I totally forgot about the lights. NHRA says that one headlight must work and one tailight must work. On my Maverick there is a switch in the trunk that turns one tailight on...................as for the headlights...........no tech inspector has ever asked if they work and I don't know because I have never tried them..................IMHO
I've never had them check the headlights either. Usually they don't check the taillights either. You don't find out about that until you go down the track and get diqualified because it doesn't work. I could never understand only having one taillight. I figure if one burns out I still have another. I did have them check the neutral switch once, after I changed the shifter, and it tried to start. Red faced I went back to the pits to adjust it. Went through tech last night. I have an ETI (extended tech inspection) card but told the inspector that he was welcome to do a complete tech on the car. If you join the NHRA you can access the rule book online.
Usually during the first drag race at a particular strip they have a tech day and you can get your car tech'd with an "extended tech card", which means everytime you back to that strip you don't have to go through tech again..............unless you have changed something.............something to think about. I have been at a number of NHRA sanctioned strips.............and the tech varies from someone just looking at your without even opening the door or trunk, to someone who wants you to jack the car up so they can slide underneath and look at everything.....................just depends.

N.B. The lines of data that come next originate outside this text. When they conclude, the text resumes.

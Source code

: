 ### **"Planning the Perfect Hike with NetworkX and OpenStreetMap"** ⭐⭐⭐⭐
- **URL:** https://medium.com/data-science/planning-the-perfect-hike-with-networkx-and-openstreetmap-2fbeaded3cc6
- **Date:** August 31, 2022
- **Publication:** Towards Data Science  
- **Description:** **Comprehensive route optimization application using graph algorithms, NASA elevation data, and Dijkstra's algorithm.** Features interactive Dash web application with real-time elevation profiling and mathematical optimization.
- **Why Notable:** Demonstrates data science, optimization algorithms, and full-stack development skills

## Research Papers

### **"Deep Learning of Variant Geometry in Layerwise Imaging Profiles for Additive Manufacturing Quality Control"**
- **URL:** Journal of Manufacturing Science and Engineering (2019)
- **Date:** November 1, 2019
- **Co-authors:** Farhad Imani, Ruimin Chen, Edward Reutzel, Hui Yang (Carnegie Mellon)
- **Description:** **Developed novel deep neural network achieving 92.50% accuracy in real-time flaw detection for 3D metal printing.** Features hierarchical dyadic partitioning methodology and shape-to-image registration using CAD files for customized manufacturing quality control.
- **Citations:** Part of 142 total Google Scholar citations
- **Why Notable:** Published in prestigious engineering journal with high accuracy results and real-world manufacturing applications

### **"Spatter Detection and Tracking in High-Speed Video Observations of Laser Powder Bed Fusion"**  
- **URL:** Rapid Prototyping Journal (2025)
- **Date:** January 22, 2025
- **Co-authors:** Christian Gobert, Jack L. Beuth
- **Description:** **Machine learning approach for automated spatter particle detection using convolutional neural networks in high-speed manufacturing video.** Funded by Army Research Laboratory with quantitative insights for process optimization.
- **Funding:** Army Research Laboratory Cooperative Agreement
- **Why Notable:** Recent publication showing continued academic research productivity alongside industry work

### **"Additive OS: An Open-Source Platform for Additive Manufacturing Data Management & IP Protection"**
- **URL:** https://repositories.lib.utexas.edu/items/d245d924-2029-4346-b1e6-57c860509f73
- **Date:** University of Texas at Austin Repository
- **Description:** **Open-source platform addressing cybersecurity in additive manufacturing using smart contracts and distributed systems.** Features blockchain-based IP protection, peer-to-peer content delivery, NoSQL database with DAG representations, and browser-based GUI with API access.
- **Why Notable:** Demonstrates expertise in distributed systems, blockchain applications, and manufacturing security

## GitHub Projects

I used to have one of those little "jogging" lights that you can get at walmart. I had it velcro'd in the back window. It runs off a double A battery. Lots of the jr. dragsters run them. Ran it for years and that thing was excellent.
All of my lights work except my reverse lights so good to go on that. For the battery hold down I made a new bracket and used a mitstubishi factory hold down bolt. I dont know if its 3/8 but will check tomorrow, but it doesnt move can move the whole car trying to move it. For the double throttle spring does the spring on the cable count? Here's what I came up with, not pretty but stays in place
It looks good enough.....................just remember that J hooks are not really allow in holding the batter down..........if that is a J hook I would change it out for a a piece of all thread rod with nut on both top and bottom. As for the double spring................it needs to be a double "return" spring on the throttle shaft of the carb...................so I your cable would break it would return the engine to idle and not stick at partical or wide open throttle.